What Kind of Man Are You? Campaign by Breakthrough
- Founded: 2000
- Type: Global Human Rights Organization
- Location: India, United States;
- Website: breakthrough.tv

= What Kind of Man Are You? =

What Kind of Man Are You? is a mass-media campaign in India asking men to use condoms to protect their wives from HIV/AIDS. The campaign was launched in 2005 by an organization named Breakthrough. This campaign heightened awareness for the over 2 million married women with HIV/AIDS in India who were infected by their husbands. The campaign encouraged an open, national dialogue about a woman's right to negotiate safe sex within her marriage. The campaign was featured on 160 mainstream media outlets and was created pro bono by McCann Erickson. This campaign won multiple awards in the Public Service and Political Advertising Agencies Association of India Awards. This campaign led to a partnership with Rediff to create India's first text message HIV/AIDS helpline, resulting in over 10,000 queries.

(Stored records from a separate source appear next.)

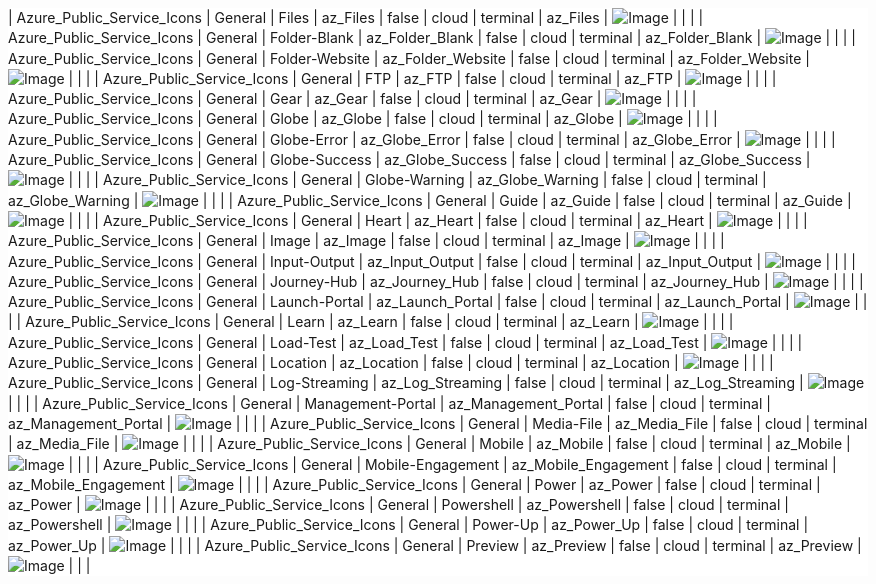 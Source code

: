 | Azure_Public_Service_Icons | General | Files | az_Files | false | cloud | terminal | az_Files | ![Image](assets/icons/Azure_Public_Service_Icons/General/10801-icon-service-Files.svg "icon") |  |  |
| Azure_Public_Service_Icons | General | Folder-Blank | az_Folder_Blank | false | cloud | terminal | az_Folder_Blank | ![Image](assets/icons/Azure_Public_Service_Icons/General/10802-icon-service-Folder-Blank.svg "icon") |  |  |
| Azure_Public_Service_Icons | General | Folder-Website | az_Folder_Website | false | cloud | terminal | az_Folder_Website | ![Image](assets/icons/Azure_Public_Service_Icons/General/10803-icon-service-Folder-Website.svg "icon") |  |  |
| Azure_Public_Service_Icons | General | FTP | az_FTP | false | cloud | terminal | az_FTP | ![Image](assets/icons/Azure_Public_Service_Icons/General/10804-icon-service-FTP.svg "icon") |  |  |
| Azure_Public_Service_Icons | General | Gear | az_Gear | false | cloud | terminal | az_Gear | ![Image](assets/icons/Azure_Public_Service_Icons/General/10805-icon-service-Gear.svg "icon") |  |  |
| Azure_Public_Service_Icons | General | Globe | az_Globe | false | cloud | terminal | az_Globe | ![Image](assets/icons/Azure_Public_Service_Icons/General/10806-icon-service-Globe.svg "icon") |  |  |
| Azure_Public_Service_Icons | General | Globe-Error | az_Globe_Error | false | cloud | terminal | az_Globe_Error | ![Image](assets/icons/Azure_Public_Service_Icons/General/10807-icon-service-Globe-Error.svg "icon") |  |  |
| Azure_Public_Service_Icons | General | Globe-Success | az_Globe_Success | false | cloud | terminal | az_Globe_Success | ![Image](assets/icons/Azure_Public_Service_Icons/General/10808-icon-service-Globe-Success.svg "icon") |  |  |
| Azure_Public_Service_Icons | General | Globe-Warning | az_Globe_Warning | false | cloud | terminal | az_Globe_Warning | ![Image](assets/icons/Azure_Public_Service_Icons/General/10809-icon-service-Globe-Warning.svg "icon") |  |  |
| Azure_Public_Service_Icons | General | Guide | az_Guide | false | cloud | terminal | az_Guide | ![Image](assets/icons/Azure_Public_Service_Icons/General/10810-icon-service-Guide.svg "icon") |  |  |
| Azure_Public_Service_Icons | General | Heart | az_Heart | false | cloud | terminal | az_Heart | ![Image](assets/icons/Azure_Public_Service_Icons/General/10811-icon-service-Heart.svg "icon") |  |  |
| Azure_Public_Service_Icons | General | Image | az_Image | false | cloud | terminal | az_Image | ![Image](assets/icons/Azure_Public_Service_Icons/General/10812-icon-service-Image.svg "icon") |  |  |
| Azure_Public_Service_Icons | General | Input-Output | az_Input_Output | false | cloud | terminal | az_Input_Output | ![Image](assets/icons/Azure_Public_Service_Icons/General/10813-icon-service-Input-Output.svg "icon") |  |  |
| Azure_Public_Service_Icons | General | Journey-Hub | az_Journey_Hub | false | cloud | terminal | az_Journey_Hub | ![Image](assets/icons/Azure_Public_Service_Icons/General/10814-icon-service-Journey-Hub.svg "icon") |  |  |
| Azure_Public_Service_Icons | General | Launch-Portal | az_Launch_Portal | false | cloud | terminal | az_Launch_Portal | ![Image](assets/icons/Azure_Public_Service_Icons/General/10815-icon-service-Launch-Portal.svg "icon") |  |  |
| Azure_Public_Service_Icons | General | Learn | az_Learn | false | cloud | terminal | az_Learn | ![Image](assets/icons/Azure_Public_Service_Icons/General/10816-icon-service-Learn.svg "icon") |  |  |
| Azure_Public_Service_Icons | General | Load-Test | az_Load_Test | false | cloud | terminal | az_Load_Test | ![Image](assets/icons/Azure_Public_Service_Icons/General/10817-icon-service-Load-Test.svg "icon") |  |  |
| Azure_Public_Service_Icons | General | Location | az_Location | false | cloud | terminal | az_Location | ![Image](assets/icons/Azure_Public_Service_Icons/General/10818-icon-service-Location.svg "icon") |  |  |
| Azure_Public_Service_Icons | General | Log-Streaming | az_Log_Streaming | false | cloud | terminal | az_Log_Streaming | ![Image](assets/icons/Azure_Public_Service_Icons/General/10819-icon-service-Log-Streaming.svg "icon") |  |  |
| Azure_Public_Service_Icons | General | Management-Portal | az_Management_Portal | false | cloud | terminal | az_Management_Portal | ![Image](assets/icons/Azure_Public_Service_Icons/General/10820-icon-service-Management-Portal.svg "icon") |  |  |
| Azure_Public_Service_Icons | General | Media-File | az_Media_File | false | cloud | terminal | az_Media_File | ![Image](assets/icons/Azure_Public_Service_Icons/General/10821-icon-service-Media-File.svg "icon") |  |  |
| Azure_Public_Service_Icons | General | Mobile | az_Mobile | false | cloud | terminal | az_Mobile | ![Image](assets/icons/Azure_Public_Service_Icons/General/10822-icon-service-Mobile.svg "icon") |  |  |
| Azure_Public_Service_Icons | General | Mobile-Engagement | az_Mobile_Engagement | false | cloud | terminal | az_Mobile_Engagement | ![Image](assets/icons/Azure_Public_Service_Icons/General/10823-icon-service-Mobile-Engagement.svg "icon") |  |  |
| Azure_Public_Service_Icons | General | Power | az_Power | false | cloud | terminal | az_Power | ![Image](assets/icons/Azure_Public_Service_Icons/General/10824-icon-service-Power.svg "icon") |  |  |
| Azure_Public_Service_Icons | General | Powershell | az_Powershell | false | cloud | terminal | az_Powershell | ![Image](assets/icons/Azure_Public_Service_Icons/General/10825-icon-service-Powershell.svg "icon") |  |  |
| Azure_Public_Service_Icons | General | Power-Up | az_Power_Up | false | cloud | terminal | az_Power_Up | ![Image](assets/icons/Azure_Public_Service_Icons/General/10826-icon-service-Power-Up.svg "icon") |  |  |
| Azure_Public_Service_Icons | General | Preview | az_Preview | false | cloud | terminal | az_Preview | ![Image](assets/icons/Azure_Public_Service_Icons/General/10827-icon-service-Preview.svg "icon") |  |  |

==Awards and recognition==

Public Service and Political Advertising category, "What Kind of Man Are You?" won the following:

SILVER for the spot titled “FTV” - projecting a man watching fashion television while his wife carries on with house work and teaching their child in the background.

BRONZE for the spot titled “Kash” - depicting a young woman who questions her relationship with her husband when walking together in the rain under one umbrella.

FINAL NOMINATION for spot titled “Are you man enough?” where a young woman questions what it really is to be a man.